=== TASK ITEM ===
Pictures excluded, output the lines of the data below between the one holding "bft accepts the" and the one holding "for easier training", inclusive, exactly as they stand.

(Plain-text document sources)
—————

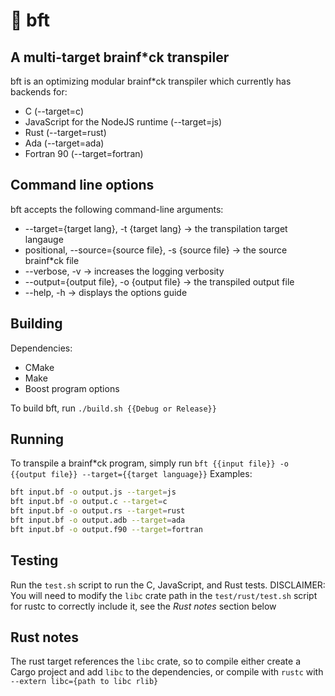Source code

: # 🧠 bft
## A multi-target brainf*ck transpiler
bft is an optimizing modular brainf*ck transpiler which currently has backends for:
* C (--target=c)
* JavaScript for the NodeJS runtime (--target=js)
* Rust (--target=rust)
* Ada (--target=ada)
* Fortran 90 (--target=fortran)

## Command line options
bft accepts the following command-line arguments:
* --target={target lang}, -t {target lang} -> the transpilation target langauge
* positional, --source={source file}, -s {source file} -> the source brainf*ck file
* --verbose, -v -> increases the logging verbosity
* --output={output file}, -o {output file} -> the transpiled output file
* --help, -h -> displays the options guide

## Building
Dependencies:
* CMake
* Make
* Boost program options

To build bft, run `./build.sh {{Debug or Release}}`

## Running
To transpile a brainf*ck program, simply run `bft {{input file}} -o {{output file}} --target={{target language}}`
Examples:
```bash
bft input.bf -o output.js --target=js
bft input.bf -o output.c --target=c
bft input.bf -o output.rs --target=rust
bft input.bf -o output.adb --target=ada
bft input.bf -o output.f90 --target=fortran
```

## Testing
Run the `test.sh` script to run the C, JavaScript, and Rust tests. DISCLAIMER: You will need to modify the `libc` crate path in the `test/rust/test.sh` script for rustc to correctly include it, see the *Rust notes* section below

## Rust notes
The rust target references the `libc` crate, so to compile either create a Cargo project and add `libc` to the dependencies, or compile with `rustc` with `--extern libc={path to libc rlib}`
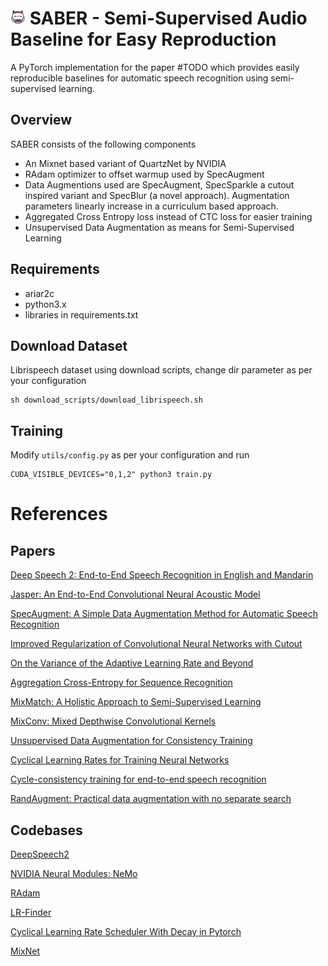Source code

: ![alt text](icons/character+fat+game+hero+inkcontober+movie+icon-1320183878106104615_24.png) SABER - Semi-Supervised Audio Baseline for Easy Reproduction
=====
A PyTorch implementation for the paper #TODO which provides easily reproducible baselines for automatic speech recognition using semi-supervised learning.

## Overview
SABER consists of the following components

* An Mixnet based variant of QuartzNet by NVIDIA
* RAdam optimizer to offset warmup used by SpecAugment
* Data Augmentions used are SpecAugment, SpecSparkle a cutout inspired variant and SpecBlur (a novel approach). Augmentation parameters linearly increase in a curriculum based approach.
* Aggregated Cross Entropy loss instead of CTC loss for easier training
* Unsupervised Data Augmentation as means for Semi-Supervised Learning

## Requirements

* ariar2c
* python3.x
* libraries in requirements.txt

## Download Dataset

Librispeech dataset using download scripts, change dir parameter as per your configuration
```
sh download_scripts/download_librispeech.sh
```

## Training
Modify `utils/config.py` as per your configuration and run
```
CUDA_VISIBLE_DEVICES="0,1,2" python3 train.py
```


References
==========

## Papers

[Deep Speech 2: End-to-End Speech Recognition in English and Mandarin](https://arxiv.org/abs/1512.02595)

[Jasper: An End-to-End Convolutional Neural Acoustic Model](https://arxiv.org/abs/1904.03288)

[SpecAugment: A Simple Data Augmentation Method for Automatic Speech Recognition](https://arxiv.org/pdf/1904.08779.pdf)

[Improved Regularization of Convolutional Neural Networks with Cutout](https://arxiv.org/abs/1708.04552)

[On the Variance of the Adaptive Learning Rate and Beyond](https://arxiv.org/abs/1908.03265)

[Aggregation Cross-Entropy for Sequence Recognition](https://arxiv.org/abs/1904.08364)

[MixMatch: A Holistic Approach to Semi-Supervised Learning](https://arxiv.org/abs/1905.02249)

[MixConv: Mixed Depthwise Convolutional Kernels](https://arxiv.org/abs/1907.09595)

[Unsupervised Data Augmentation for Consistency Training](https://arxiv.org/abs/1904.12848)

[Cyclical Learning Rates for Training Neural Networks](https://arxiv.org/pdf/1506.01186.pdf)

[Cycle-consistency training for end-to-end speech recognition](https://arxiv.org/abs/1811.01690)

[RandAugment: Practical data augmentation with no separate search](https://arxiv.org/abs/1909.13719)

## Codebases

[DeepSpeech2](https://github.com/PaddlePaddle/DeepSpeech)

[NVIDIA Neural Modules: NeMo](https://github.com/NVIDIA/NeMo)

[RAdam](https://github.com/LiyuanLucasLiu/RAdam)

[LR-Finder](https://github.com/davidtvs/pytorch-lr-finder)

[Cyclical Learning Rate Scheduler With Decay in Pytorch](https://github.com/bluesky314/Cyclical_LR_Scheduler_With_Decay_Pytorch)

[MixNet](https://github.com/romulus0914/MixNet-Pytorch)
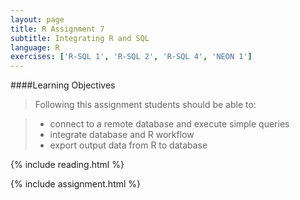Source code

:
 ```yaml
---
layout: page
title: R Assignment 7
subtitle: Integrating R and SQL
language: R
exercises: ['R-SQL 1', 'R-SQL 2', 'R-SQL 4', 'NEON 1']
---
```


####Learning Objectives

> Following this assignment students should be able to:

> - connect to a remote database and execute simple queries
> - integrate database and R workflow
> - export output data from R to database

{% include reading.html %}

{% include assignment.html %}
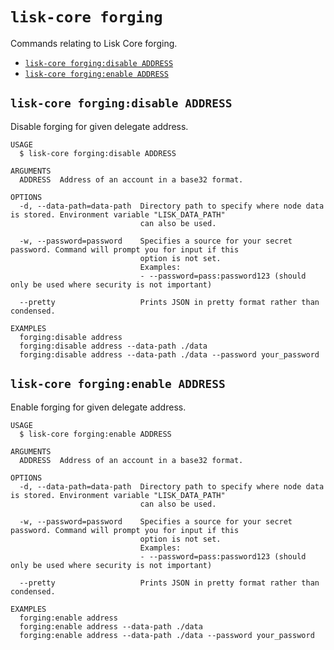 # `lisk-core forging`

Commands relating to Lisk Core forging.

- [`lisk-core forging:disable ADDRESS`](#lisk-core-forgingdisable-address)
- [`lisk-core forging:enable ADDRESS`](#lisk-core-forgingenable-address)

## `lisk-core forging:disable ADDRESS`

Disable forging for given delegate address.

```
USAGE
  $ lisk-core forging:disable ADDRESS

ARGUMENTS
  ADDRESS  Address of an account in a base32 format.

OPTIONS
  -d, --data-path=data-path  Directory path to specify where node data is stored. Environment variable "LISK_DATA_PATH"
                             can also be used.

  -w, --password=password    Specifies a source for your secret password. Command will prompt you for input if this
                             option is not set.
                             Examples:
                             - --password=pass:password123 (should only be used where security is not important)

  --pretty                   Prints JSON in pretty format rather than condensed.

EXAMPLES
  forging:disable address
  forging:disable address --data-path ./data
  forging:disable address --data-path ./data --password your_password
```

## `lisk-core forging:enable ADDRESS`

Enable forging for given delegate address.

```
USAGE
  $ lisk-core forging:enable ADDRESS

ARGUMENTS
  ADDRESS  Address of an account in a base32 format.

OPTIONS
  -d, --data-path=data-path  Directory path to specify where node data is stored. Environment variable "LISK_DATA_PATH"
                             can also be used.

  -w, --password=password    Specifies a source for your secret password. Command will prompt you for input if this
                             option is not set.
                             Examples:
                             - --password=pass:password123 (should only be used where security is not important)

  --pretty                   Prints JSON in pretty format rather than condensed.

EXAMPLES
  forging:enable address
  forging:enable address --data-path ./data
  forging:enable address --data-path ./data --password your_password
```
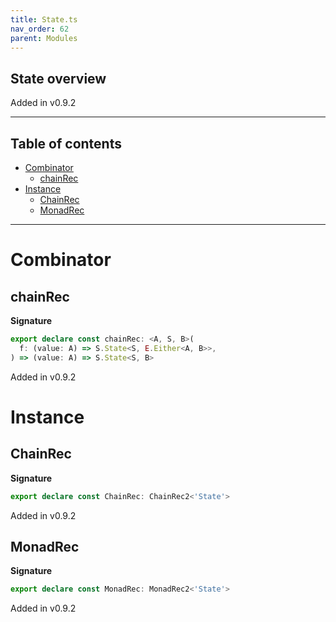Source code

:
 ```yaml
---
title: State.ts
nav_order: 62
parent: Modules
---
```


## State overview

Added in v0.9.2

---

<h2 class="text-delta">Table of contents</h2>

- [Combinator](#combinator)
  - [chainRec](#chainrec)
- [Instance](#instance)
  - [ChainRec](#chainrec)
  - [MonadRec](#monadrec)

---

# Combinator

## chainRec

**Signature**

```ts
export declare const chainRec: <A, S, B>(
  f: (value: A) => S.State<S, E.Either<A, B>>,
) => (value: A) => S.State<S, B>
```

Added in v0.9.2

# Instance

## ChainRec

**Signature**

```ts
export declare const ChainRec: ChainRec2<'State'>
```

Added in v0.9.2

## MonadRec

**Signature**

```ts
export declare const MonadRec: MonadRec2<'State'>
```

Added in v0.9.2
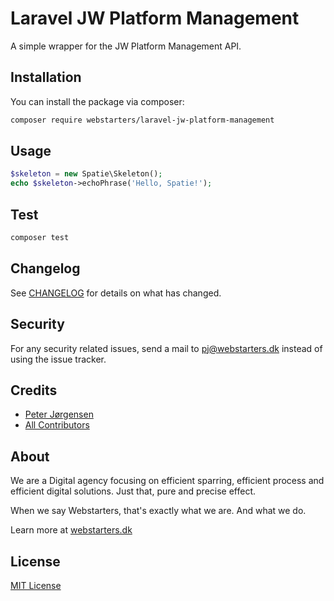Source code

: # Laravel JW Platform Management

A simple wrapper for the JW Platform Management API.

## Installation

You can install the package via composer:

```bash
composer require webstarters/laravel-jw-platform-management
```

## Usage

``` php
$skeleton = new Spatie\Skeleton();
echo $skeleton->echoPhrase('Hello, Spatie!');
```

## Test

``` bash
composer test
```

## Changelog

See [CHANGELOG](CHANGELOG.md) for details on what has changed.

## Security

For any security related issues, send a mail to [pj@webstarters.dk](mailto:pj@webstarters.dk) instead of using the issue tracker.

## Credits

- [Peter Jørgensen](https://github.com/peterchrjoergensen)
- [All Contributors](../../contributors)

## About

We are a Digital agency focusing on efficient sparring, efficient process and efficient digital solutions. Just that, pure and precise effect.

When we say Webstarters, that's exactly what we are. And what we do.

Learn more at [webstarters.dk](https://webstarters.dk)

## License

[MIT License](LICENSE)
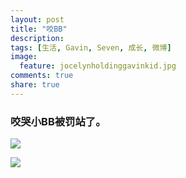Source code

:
 ```yaml
---
layout: post
title: "咬BB"
description: 
tags: [生活, Gavin, Seven, 成长, 微博]
image:
  feature: jocelynholdinggavinkid.jpg
comments: true
share: true
---
```


### 咬哭小BB被罚站了。 ###

![](http://i.imgur.com/JkAfIFK.jpg)

![](http://i.imgur.com/aNf5aHW.jpg)
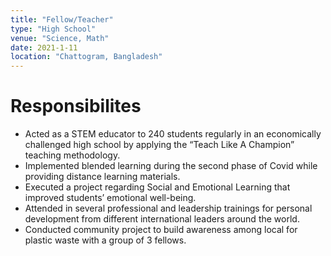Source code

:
 ```yaml
---
title: "Fellow/Teacher"
type: "High School"
venue: "Science, Math"
date: 2021-1-11
location: "Chattogram, Bangladesh"
---
```


Responsibilites
======
* Acted as a STEM educator to 240 students regularly in an economically challenged high school by applying the “Teach Like A  Champion” teaching methodology.
* Implemented blended learning during the second phase of Covid while providing distance learning materials.
* Executed a project regarding Social and Emotional Learning that improved students’ emotional well-being.
* Attended in several professional and leadership trainings for personal development from different international leaders around the world.
* Conducted community project to build awareness among local for plastic waste with a group of 3 fellows.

—————

=== OUTPUT OF THE EXERCISE ===
bft accepts the following command-line arguments:
* --target={target lang}, -t {target lang} -> the transpilation target langauge
* positional, --source={source file}, -s {source file} -> the source brainf*ck file
* --verbose, -v -> increases the logging verbosity
* --output={output file}, -o {output file} -> the transpiled output file
* --help, -h -> displays the options guide

## Building
Dependencies:
* CMake
* Make
* Boost program options

To build bft, run `./build.sh {{Debug or Release}}`

## Running
To transpile a brainf*ck program, simply run `bft {{input file}} -o {{output file}} --target={{target language}}`
Examples:
```bash
bft input.bf -o output.js --target=js
bft input.bf -o output.c --target=c
bft input.bf -o output.rs --target=rust
bft input.bf -o output.adb --target=ada
bft input.bf -o output.f90 --target=fortran
```

## Testing
Run the `test.sh` script to run the C, JavaScript, and Rust tests. DISCLAIMER: You will need to modify the `libc` crate path in the `test/rust/test.sh` script for rustc to correctly include it, see the *Rust notes* section below

## Rust notes
The rust target references the `libc` crate, so to compile either create a Cargo project and add `libc` to the dependencies, or compile with `rustc` with `--extern libc={path to libc rlib}`
Source code

: ![alt text](icons/character+fat+game+hero+inkcontober+movie+icon-1320183878106104615_24.png) SABER - Semi-Supervised Audio Baseline for Easy Reproduction
=====
A PyTorch implementation for the paper #TODO which provides easily reproducible baselines for automatic speech recognition using semi-supervised learning.

## Overview
SABER consists of the following components

* An Mixnet based variant of QuartzNet by NVIDIA
* RAdam optimizer to offset warmup used by SpecAugment
* Data Augmentions used are SpecAugment, SpecSparkle a cutout inspired variant and SpecBlur (a novel approach). Augmentation parameters linearly increase in a curriculum based approach.
* Aggregated Cross Entropy loss instead of CTC loss for easier training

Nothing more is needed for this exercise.